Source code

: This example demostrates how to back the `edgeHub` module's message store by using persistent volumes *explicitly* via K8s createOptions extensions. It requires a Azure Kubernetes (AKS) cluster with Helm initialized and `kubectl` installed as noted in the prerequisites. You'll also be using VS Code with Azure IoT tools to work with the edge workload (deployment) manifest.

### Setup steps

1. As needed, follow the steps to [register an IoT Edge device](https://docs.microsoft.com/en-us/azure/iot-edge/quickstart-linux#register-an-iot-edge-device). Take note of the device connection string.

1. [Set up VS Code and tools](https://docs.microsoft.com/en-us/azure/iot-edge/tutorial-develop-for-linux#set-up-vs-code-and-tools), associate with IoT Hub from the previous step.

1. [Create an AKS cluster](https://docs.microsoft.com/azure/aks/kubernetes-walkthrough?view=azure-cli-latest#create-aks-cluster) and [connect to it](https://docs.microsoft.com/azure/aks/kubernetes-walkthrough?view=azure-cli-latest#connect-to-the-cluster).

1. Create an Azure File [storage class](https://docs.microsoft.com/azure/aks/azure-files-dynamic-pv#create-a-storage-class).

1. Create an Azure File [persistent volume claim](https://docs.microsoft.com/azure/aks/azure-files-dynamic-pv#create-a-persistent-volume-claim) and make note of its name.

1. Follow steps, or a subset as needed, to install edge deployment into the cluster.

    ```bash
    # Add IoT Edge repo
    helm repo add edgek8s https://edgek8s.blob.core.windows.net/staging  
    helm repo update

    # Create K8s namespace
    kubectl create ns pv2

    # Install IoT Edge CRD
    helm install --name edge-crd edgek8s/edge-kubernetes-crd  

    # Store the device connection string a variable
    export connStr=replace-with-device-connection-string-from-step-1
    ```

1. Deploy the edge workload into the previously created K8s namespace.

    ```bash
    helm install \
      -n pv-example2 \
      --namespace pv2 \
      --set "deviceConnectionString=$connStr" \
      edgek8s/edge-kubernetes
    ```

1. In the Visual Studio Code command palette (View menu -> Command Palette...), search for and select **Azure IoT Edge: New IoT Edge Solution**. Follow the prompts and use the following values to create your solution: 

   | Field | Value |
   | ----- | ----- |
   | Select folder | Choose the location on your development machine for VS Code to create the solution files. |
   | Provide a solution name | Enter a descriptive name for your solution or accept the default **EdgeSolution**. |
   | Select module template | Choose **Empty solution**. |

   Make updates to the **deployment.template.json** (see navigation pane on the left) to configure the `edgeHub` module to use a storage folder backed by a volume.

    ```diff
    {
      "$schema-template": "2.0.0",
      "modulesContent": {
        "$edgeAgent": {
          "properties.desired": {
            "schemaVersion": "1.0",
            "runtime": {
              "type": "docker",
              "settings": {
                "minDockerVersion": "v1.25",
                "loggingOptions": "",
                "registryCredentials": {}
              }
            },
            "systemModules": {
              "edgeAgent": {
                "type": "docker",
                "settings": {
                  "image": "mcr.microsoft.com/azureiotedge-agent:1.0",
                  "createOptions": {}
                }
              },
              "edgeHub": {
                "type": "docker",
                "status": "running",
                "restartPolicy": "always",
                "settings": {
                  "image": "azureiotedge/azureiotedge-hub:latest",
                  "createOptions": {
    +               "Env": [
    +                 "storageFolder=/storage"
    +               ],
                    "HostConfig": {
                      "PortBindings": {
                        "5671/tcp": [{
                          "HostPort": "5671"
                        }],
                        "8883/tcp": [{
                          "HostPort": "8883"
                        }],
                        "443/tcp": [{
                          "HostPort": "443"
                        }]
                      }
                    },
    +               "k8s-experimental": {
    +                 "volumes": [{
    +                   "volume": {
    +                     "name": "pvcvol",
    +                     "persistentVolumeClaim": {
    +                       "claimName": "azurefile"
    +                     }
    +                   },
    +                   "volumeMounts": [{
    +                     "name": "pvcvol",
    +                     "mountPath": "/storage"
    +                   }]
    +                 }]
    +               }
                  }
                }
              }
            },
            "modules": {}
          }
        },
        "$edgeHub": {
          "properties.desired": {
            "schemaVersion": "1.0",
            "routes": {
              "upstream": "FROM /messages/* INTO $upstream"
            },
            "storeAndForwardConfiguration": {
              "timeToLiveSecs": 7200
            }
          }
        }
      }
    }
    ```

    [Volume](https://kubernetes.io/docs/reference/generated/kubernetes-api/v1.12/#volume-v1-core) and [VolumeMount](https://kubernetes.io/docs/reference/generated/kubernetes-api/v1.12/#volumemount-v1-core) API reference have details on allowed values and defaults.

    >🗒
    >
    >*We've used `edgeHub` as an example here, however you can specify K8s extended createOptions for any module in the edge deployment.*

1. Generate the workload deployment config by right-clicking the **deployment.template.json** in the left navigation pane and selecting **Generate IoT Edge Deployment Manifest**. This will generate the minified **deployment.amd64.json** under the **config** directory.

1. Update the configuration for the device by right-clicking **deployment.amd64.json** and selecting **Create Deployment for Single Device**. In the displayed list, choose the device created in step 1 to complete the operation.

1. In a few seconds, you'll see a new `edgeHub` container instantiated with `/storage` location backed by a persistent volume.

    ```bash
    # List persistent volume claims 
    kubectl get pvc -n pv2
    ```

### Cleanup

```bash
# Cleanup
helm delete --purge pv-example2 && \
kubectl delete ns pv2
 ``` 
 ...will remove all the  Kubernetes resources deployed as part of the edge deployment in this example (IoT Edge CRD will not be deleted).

════════════════════

• _Activity_
Above are the records; retype every one exactly.

• _Solution for this task_
Source code

: This example demostrates how to back the `edgeHub` module's message store by using persistent volumes *explicitly* via K8s createOptions extensions. It requires a Azure Kubernetes (AKS) cluster with Helm initialized and `kubectl` installed as noted in the prerequisites. You'll also be using VS Code with Azure IoT tools to work with the edge workload (deployment) manifest.

### Setup steps

1. As needed, follow the steps to [register an IoT Edge device](https://docs.microsoft.com/en-us/azure/iot-edge/quickstart-linux#register-an-iot-edge-device). Take note of the device connection string.

1. [Set up VS Code and tools](https://docs.microsoft.com/en-us/azure/iot-edge/tutorial-develop-for-linux#set-up-vs-code-and-tools), associate with IoT Hub from the previous step.

1. [Create an AKS cluster](https://docs.microsoft.com/azure/aks/kubernetes-walkthrough?view=azure-cli-latest#create-aks-cluster) and [connect to it](https://docs.microsoft.com/azure/aks/kubernetes-walkthrough?view=azure-cli-latest#connect-to-the-cluster).

1. Create an Azure File [storage class](https://docs.microsoft.com/azure/aks/azure-files-dynamic-pv#create-a-storage-class).

1. Create an Azure File [persistent volume claim](https://docs.microsoft.com/azure/aks/azure-files-dynamic-pv#create-a-persistent-volume-claim) and make note of its name.

1. Follow steps, or a subset as needed, to install edge deployment into the cluster.

    ```bash
    # Add IoT Edge repo
    helm repo add edgek8s https://edgek8s.blob.core.windows.net/staging  
    helm repo update

    # Create K8s namespace
    kubectl create ns pv2

    # Install IoT Edge CRD
    helm install --name edge-crd edgek8s/edge-kubernetes-crd  

    # Store the device connection string a variable
    export connStr=replace-with-device-connection-string-from-step-1
    ```

1. Deploy the edge workload into the previously created K8s namespace.

    ```bash
    helm install \
      -n pv-example2 \
      --namespace pv2 \
      --set "deviceConnectionString=$connStr" \
      edgek8s/edge-kubernetes
    ```

1. In the Visual Studio Code command palette (View menu -> Command Palette...), search for and select **Azure IoT Edge: New IoT Edge Solution**. Follow the prompts and use the following values to create your solution: 

   | Field | Value |
   | ----- | ----- |
   | Select folder | Choose the location on your development machine for VS Code to create the solution files. |
   | Provide a solution name | Enter a descriptive name for your solution or accept the default **EdgeSolution**. |
   | Select module template | Choose **Empty solution**. |

   Make updates to the **deployment.template.json** (see navigation pane on the left) to configure the `edgeHub` module to use a storage folder backed by a volume.

    ```diff
    {
      "$schema-template": "2.0.0",
      "modulesContent": {
        "$edgeAgent": {
          "properties.desired": {
            "schemaVersion": "1.0",
            "runtime": {
              "type": "docker",
              "settings": {
                "minDockerVersion": "v1.25",
                "loggingOptions": "",
                "registryCredentials": {}
              }
            },
            "systemModules": {
              "edgeAgent": {
                "type": "docker",
                "settings": {
                  "image": "mcr.microsoft.com/azureiotedge-agent:1.0",
                  "createOptions": {}
                }
              },
              "edgeHub": {
                "type": "docker",
                "status": "running",
                "restartPolicy": "always",
                "settings": {
                  "image": "azureiotedge/azureiotedge-hub:latest",
                  "createOptions": {
    +               "Env": [
    +                 "storageFolder=/storage"
    +               ],
                    "HostConfig": {
                      "PortBindings": {
                        "5671/tcp": [{
                          "HostPort": "5671"
                        }],
                        "8883/tcp": [{
                          "HostPort": "8883"
                        }],
                        "443/tcp": [{
                          "HostPort": "443"
                        }]
                      }
                    },
    +               "k8s-experimental": {
    +                 "volumes": [{
    +                   "volume": {
    +                     "name": "pvcvol",
    +                     "persistentVolumeClaim": {
    +                       "claimName": "azurefile"
    +                     }
    +                   },
    +                   "volumeMounts": [{
    +                     "name": "pvcvol",
    +                     "mountPath": "/storage"
    +                   }]
    +                 }]
    +               }
                  }
                }
              }
            },
            "modules": {}
          }
        },
        "$edgeHub": {
          "properties.desired": {
            "schemaVersion": "1.0",
            "routes": {
              "upstream": "FROM /messages/* INTO $upstream"
            },
            "storeAndForwardConfiguration": {
              "timeToLiveSecs": 7200
            }
          }
        }
      }
    }
    ```

    [Volume](https://kubernetes.io/docs/reference/generated/kubernetes-api/v1.12/#volume-v1-core) and [VolumeMount](https://kubernetes.io/docs/reference/generated/kubernetes-api/v1.12/#volumemount-v1-core) API reference have details on allowed values and defaults.

    >🗒
    >
    >*We've used `edgeHub` as an example here, however you can specify K8s extended createOptions for any module in the edge deployment.*

1. Generate the workload deployment config by right-clicking the **deployment.template.json** in the left navigation pane and selecting **Generate IoT Edge Deployment Manifest**. This will generate the minified **deployment.amd64.json** under the **config** directory.

1. Update the configuration for the device by right-clicking **deployment.amd64.json** and selecting **Create Deployment for Single Device**. In the displayed list, choose the device created in step 1 to complete the operation.

1. In a few seconds, you'll see a new `edgeHub` container instantiated with `/storage` location backed by a persistent volume.

    ```bash
    # List persistent volume claims 
    kubectl get pvc -n pv2
    ```

### Cleanup

```bash
# Cleanup
helm delete --purge pv-example2 && \
kubectl delete ns pv2
 ``` 
 ...will remove all the  Kubernetes resources deployed as part of the edge deployment in this example (IoT Edge CRD will not be deleted).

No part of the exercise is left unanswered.